# TASK GOAL:
What lines of the data below hold "correctanswer"? Show them.

[Start of section]

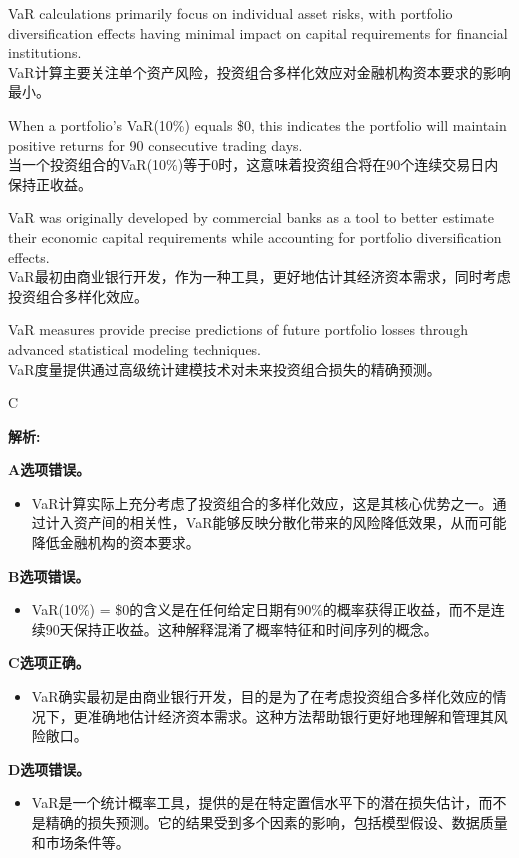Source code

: \documentclass{article}
\newenvironment{explanation}
{\textbf{解析:}\par}
{\par}
\begin{document}
\begin{choices}
    \item VaR calculations primarily focus on individual asset risks, with portfolio diversification effects having minimal impact on capital requirements for financial institutions.\\
    VaR计算主要关注单个资产风险，投资组合多样化效应对金融机构资本要求的影响最小。
    
    \item When a portfolio's VaR(10\%) equals \$0, this indicates the portfolio will maintain positive returns for 90 consecutive trading days.\\
    当一个投资组合的VaR(10\%)等于0时，这意味着投资组合将在90个连续交易日内保持正收益。
    
    \item VaR was originally developed by commercial banks as a tool to better estimate their economic capital requirements while accounting for portfolio diversification effects.\\
    VaR最初由商业银行开发，作为一种工具，更好地估计其经济资本需求，同时考虑投资组合多样化效应。
    
    \item VaR measures provide precise predictions of future portfolio losses through advanced statistical modeling techniques.\\
    VaR度量提供通过高级统计建模技术对未来投资组合损失的精确预测。
\end{choices}

\begin{correctanswer}
    C
\end{correctanswer}

\begin{explanation}
    \textbf{A选项错误。}
    \begin{itemize}
        \item VaR计算实际上充分考虑了投资组合的多样化效应，这是其核心优势之一。通过计入资产间的相关性，VaR能够反映分散化带来的风险降低效果，从而可能降低金融机构的资本要求。
    \end{itemize}

    \textbf{B选项错误。}
    \begin{itemize}
        \item VaR(10\%) = \$0的含义是在任何给定日期有90\%的概率获得正收益，而不是连续90天保持正收益。这种解释混淆了概率特征和时间序列的概念。
    \end{itemize}

    \textbf{C选项正确。}
    \begin{itemize}
        \item VaR确实最初是由商业银行开发，目的是为了在考虑投资组合多样化效应的情况下，更准确地估计经济资本需求。这种方法帮助银行更好地理解和管理其风险敞口。
    \end{itemize}

    \textbf{D选项错误。}
    \begin{itemize}
        \item VaR是一个统计概率工具，提供的是在特定置信水平下的潜在损失估计，而不是精确的损失预测。它的结果受到多个因素的影响，包括模型假设、数据质量和市场条件等。
    \end{itemize}
\end{explanation}
\end{document}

[End of section]

# RESULT:
\begin{correctanswer}
\end{correctanswer}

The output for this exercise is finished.